A novela que se tem feito à volta de trágica morte deste jovem brasileiro levanta algumas questões que, de tão óbvias, não precisam de ser respondidas. A primeira questão é a de se saber por que razão os meios de comunicação fazem questão de colocar ênfase na hipotética culpa de Sir Ian Blair, quando se sabe que morreram cinquenta e seis pessoas num funesto atentado bombista. A segunda questão está relacionada com a primeira e resume-se ao seguinte: sabendo-se que morreram mais de cinquenta pessoas num atentado bombista, não seria perigoso não alvejar um homem que foge à autoridade e que, possivelmente, poderia ter consigo uma bomba? Uma outra questão poderia advir da simpatia que a imprensa em geral dedica a todos aqueles suspeitos de crimes terroristas que vão sendo apanhados pela «lei», como se fossem todos vítimas deste sistema capitalista diabólico ocidental que mata aos milhões. Várias outras simples questões poderiam colocar-se, debalde.

[Paulo Ferreira]

A não perder

O artigo de Helena Matos no Público.
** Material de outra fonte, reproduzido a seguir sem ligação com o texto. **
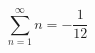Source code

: \documentclass[a4paper]{article}
\begin{document}
\[\sum_{n=1}^\infty n=-\frac1{12}\]
\end{document}
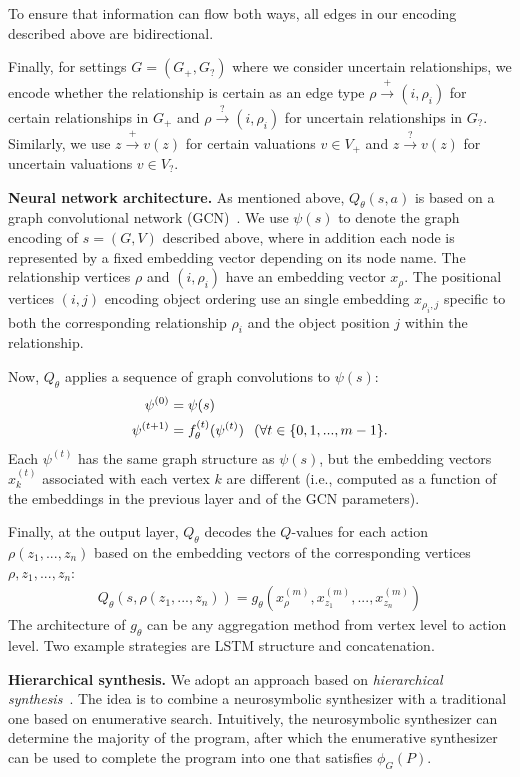 To ensure that information can flow both ways, all edges in our encoding described above are bidirectional.

Finally, for settings $G=(G_+,G_?)$ where we consider uncertain relationships, we encode whether the relationship is certain as an edge type $\rho\xrightarrow{+}(i,\rho_i)$ for certain relationships in $G_+$ and $\rho\xrightarrow{?}(i,\rho_i)$ for uncertain relationships in $G_?$. Similarly, we use $z\xrightarrow{+}v(z)$ for certain valuations $v\in V_+$ and $z\xrightarrow{?}v(z)$ for uncertain valuations $v\in V_?$.

\textbf{Neural network architecture.}
%
As mentioned above, $Q_{\theta}(s,a)$ is based on a graph convolutional network (GCN)~\cite{kipf2016semi}. We use $\psi(s)$ to denote the graph encoding of $s=(G,V)$ described above, where in addition each node is represented by a fixed embedding vector depending on its node name. The relationship vertices $\rho$ and $(i,\rho_i)$ have an embedding vector $x_{\rho}$. The positional vertices $(i,j)$ encoding object ordering use an single embedding $x_{\rho_i,j}$ specific to both the corresponding relationship $\rho_i$ and the object position $j$ within the relationship.

Now, $Q_{\theta}$ applies a sequence of graph convolutions to $\psi(s)$:
\begin{align*}
\psi^{(0)}&=\psi(s) \\
\psi^{(t+1)}&=f_{\theta}^{(t)}(\psi^{(t)})\hspace{0.1in}(\forall t\in\{0,1,...,m-1\}.
\end{align*}
Each $\psi^{(t)}$ has the same graph structure as $\psi(s)$, but the embedding vectors $x_k^{(t)}$ associated with each vertex $k$ are different (i.e., computed as a function of the embeddings in the previous layer and of the GCN parameters).

Finally, at the output layer, $Q_{\theta}$ decodes the $Q$-values for each action $\rho(z_1,...,z_n)$ based on the embedding vectors of the corresponding vertices $\rho,z_1,...,z_n$:
\begin{align*}
Q_{\theta}(s,\rho(z_1,...,z_n))=g_{\theta}(x_{\rho}^{(m)},x_{z_1}^{(m)},...,x_{z_n}^{(m)})
\end{align*}
The architecture of $g_{\theta}$ can be any aggregation method from vertex level to action level. Two example strategies are LSTM structure and concatenation. 

\textbf{Hierarchical synthesis.}
%
We adopt an approach based on \emph{hierarchical synthesis}~\cite{nye2019learning}. The idea is to combine a neurosymbolic synthesizer with a traditional one based on enumerative search. Intuitively, the neurosymbolic synthesizer can determine the majority of the program, after which the enumerative synthesizer can be used to complete the program into one that satisfies $\phi_G(P)$.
Aqui fica um pequeníssimo excerto:

«Valha-nos o Elvis já ter morrido porque, caso ainda fosse vivo e trocasse os apelos de Love me tender por um qualquer “Love Africa”, acabaríamos a vê-lo entrar em Belém de fato-macaco, coberto de lantejoulas e quiçá a movimentar as ancas de modo a explicar por que lhe chamaram “Elvis the pelvis”.

[Paulo Ferreira]

sexta-feira, agosto 19, 2005

Histeria

Se bem me recordo, Pedro Rolo Duarte dizia há uns dias atrás que não se exige a um governante que seja histérico. Compreende-se o argumento, já que, no nosso modesto país, a principal forma de governar é, actualmente, alcançada através da histeria. Se existem dúvidas em relação a esse facto inapelável, atente-se na personagem de José Sócrates, actual primeiro-ministro em funções. José Sócrates permanece muito tempo em silêncio, no entanto, quando fala, fala revoltado, quando não aos gritos. Com efeito, José Sócrates tem pose de Estado quando está calado. Quando abre a boca, não é poeta mas é histérico. Ou seja, o silêncio que, por vezes, envolve José Sócrates, em vez de ajudar ao pensamento, cria uma revolta avassaladora que, em momentos de crispação, levam à explosão e, por conseguinte, à indignação. O pior é que este ciclo, que parece aparentemente ligado apenas a um homem, é o principal modo de fazer política no nosso país. Dir-se-ia que estamos em presença do conhecido mito do eterno retorno, que leva a que uma simples discussão parlamentar esteja constantemente a requerer a aparição de uma expressão como «defesa da honra».

[Paulo Ferreira]

Código do progresso III

«Todos sabem que o tabaco faz mal à saúde menos o técnico Carmona Rodrigues. Os lisboetas tinham direito de ser informados pelo capataz de Santana.» Pelo andar da carruagem (ou da carroça), ainda ouvirei Carrilho a proferir estas palavras.

[Paulo Ferreira]

Código do progresso II

Aguardo com ansiedade o dia em que Manuel Maria Carrilho criticará o «vereador» Carmona Rodrigues pela subnutrição dos pombos do Rossio.

[Paulo Ferreira]

Código do progresso I

Segundo uma notícia do DN, Carrilho critica a falta de apoio a idosos de Lisboa. Parece-me que essa pequena critica diz muito sobre a personalidade política do candidato do PS.

[Paulo Ferreira]

O «Luvas de Ferro»

Nelson Rodrigues escrevera, outrora, sobre um guarda-redes brasileiro, Jaguaré, que prometeu «defender um penálti» e, de seguida, «rodar a bola em cima do dedo» em tom de desafio. O problema foi que Jaguaré não conseguiu defender o dito penálti, por mais que uma vez, pois, segundo disse, deu-lhe «uma fraqueza nas pernas». No entanto, as desventuras de Jaguaré à beira do Campeonato Mundial de 1930 não são nada comparadas com outras figuras deste lado do Atlântico, em Portugal.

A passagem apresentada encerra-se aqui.